=== Extracted entries ===
===
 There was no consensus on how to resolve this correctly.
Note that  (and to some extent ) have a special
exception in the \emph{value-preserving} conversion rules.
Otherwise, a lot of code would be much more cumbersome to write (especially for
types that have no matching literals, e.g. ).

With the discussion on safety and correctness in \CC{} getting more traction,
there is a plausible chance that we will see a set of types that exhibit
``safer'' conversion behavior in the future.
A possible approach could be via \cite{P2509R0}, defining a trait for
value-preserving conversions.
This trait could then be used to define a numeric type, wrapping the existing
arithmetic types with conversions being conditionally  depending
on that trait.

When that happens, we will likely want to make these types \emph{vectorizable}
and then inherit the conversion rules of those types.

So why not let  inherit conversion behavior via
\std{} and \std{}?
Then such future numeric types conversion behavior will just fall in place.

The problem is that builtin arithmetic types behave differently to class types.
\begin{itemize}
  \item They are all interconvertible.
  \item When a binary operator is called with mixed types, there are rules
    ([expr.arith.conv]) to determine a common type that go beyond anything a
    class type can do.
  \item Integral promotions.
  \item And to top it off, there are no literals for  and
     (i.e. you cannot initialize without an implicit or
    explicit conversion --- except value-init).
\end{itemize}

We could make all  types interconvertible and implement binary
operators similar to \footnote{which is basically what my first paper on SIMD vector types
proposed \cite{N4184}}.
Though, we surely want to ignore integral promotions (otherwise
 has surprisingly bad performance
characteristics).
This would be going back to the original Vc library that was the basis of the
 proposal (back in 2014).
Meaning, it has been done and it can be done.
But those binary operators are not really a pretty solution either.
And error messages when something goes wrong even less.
===
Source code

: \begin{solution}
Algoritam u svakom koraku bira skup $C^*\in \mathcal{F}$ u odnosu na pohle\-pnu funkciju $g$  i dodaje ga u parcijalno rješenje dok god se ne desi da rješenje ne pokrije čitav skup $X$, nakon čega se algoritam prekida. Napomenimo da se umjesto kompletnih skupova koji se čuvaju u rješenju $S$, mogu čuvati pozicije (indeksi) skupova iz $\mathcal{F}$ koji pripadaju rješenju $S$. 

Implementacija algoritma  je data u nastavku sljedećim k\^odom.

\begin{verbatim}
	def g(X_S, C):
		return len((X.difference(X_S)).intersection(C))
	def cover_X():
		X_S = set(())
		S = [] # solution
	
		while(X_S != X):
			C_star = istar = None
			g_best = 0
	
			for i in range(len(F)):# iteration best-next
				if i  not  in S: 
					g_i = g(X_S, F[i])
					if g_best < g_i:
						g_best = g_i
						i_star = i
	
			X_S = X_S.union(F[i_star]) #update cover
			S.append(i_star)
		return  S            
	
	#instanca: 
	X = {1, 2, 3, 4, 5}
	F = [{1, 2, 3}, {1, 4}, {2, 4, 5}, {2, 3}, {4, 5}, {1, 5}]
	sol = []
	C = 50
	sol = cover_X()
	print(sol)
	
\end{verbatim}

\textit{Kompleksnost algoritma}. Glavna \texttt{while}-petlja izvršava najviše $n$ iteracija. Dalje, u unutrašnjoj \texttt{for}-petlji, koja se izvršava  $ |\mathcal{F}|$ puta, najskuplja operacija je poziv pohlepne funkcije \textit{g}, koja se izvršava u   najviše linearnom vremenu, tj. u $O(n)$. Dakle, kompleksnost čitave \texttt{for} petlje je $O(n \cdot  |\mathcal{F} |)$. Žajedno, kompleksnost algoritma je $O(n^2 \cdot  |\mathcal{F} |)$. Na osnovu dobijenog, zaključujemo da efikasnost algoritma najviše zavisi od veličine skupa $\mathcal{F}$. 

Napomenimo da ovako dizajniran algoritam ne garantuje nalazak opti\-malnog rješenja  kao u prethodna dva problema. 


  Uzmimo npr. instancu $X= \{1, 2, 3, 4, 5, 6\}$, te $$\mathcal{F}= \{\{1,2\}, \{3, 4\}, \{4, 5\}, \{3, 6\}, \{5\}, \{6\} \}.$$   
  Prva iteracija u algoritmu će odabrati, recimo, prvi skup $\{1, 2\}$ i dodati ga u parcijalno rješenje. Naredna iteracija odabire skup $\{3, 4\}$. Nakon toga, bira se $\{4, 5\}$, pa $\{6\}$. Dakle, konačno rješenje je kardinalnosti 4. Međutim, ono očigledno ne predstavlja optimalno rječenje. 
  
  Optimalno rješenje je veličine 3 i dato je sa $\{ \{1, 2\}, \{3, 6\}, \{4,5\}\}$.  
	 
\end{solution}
===
=== Goal of the exercise ===
Retype exactly the span of lines from the one with "and then inherit" through the one with "And error messages"; include both ends and omit the rest of the material.

=== Result of the exercise ===
and then inherit the conversion rules of those types.

So why not let  inherit conversion behavior via
\std{} and \std{}?
Then such future numeric types conversion behavior will just fall in place.

The problem is that builtin arithmetic types behave differently to class types.
\begin{itemize}
  \item They are all interconvertible.
  \item When a binary operator is called with mixed types, there are rules
    ([expr.arith.conv]) to determine a common type that go beyond anything a
    class type can do.
  \item Integral promotions.
  \item And to top it off, there are no literals for  and
     (i.e. you cannot initialize without an implicit or
    explicit conversion --- except value-init).
\end{itemize}

We could make all  types interconvertible and implement binary
operators similar to \footnote{which is basically what my first paper on SIMD vector types
proposed \cite{N4184}}.
Though, we surely want to ignore integral promotions (otherwise
 has surprisingly bad performance
characteristics).
This would be going back to the original Vc library that was the basis of the
 proposal (back in 2014).
Meaning, it has been done and it can be done.
But those binary operators are not really a pretty solution either.
And error messages when something goes wrong even less.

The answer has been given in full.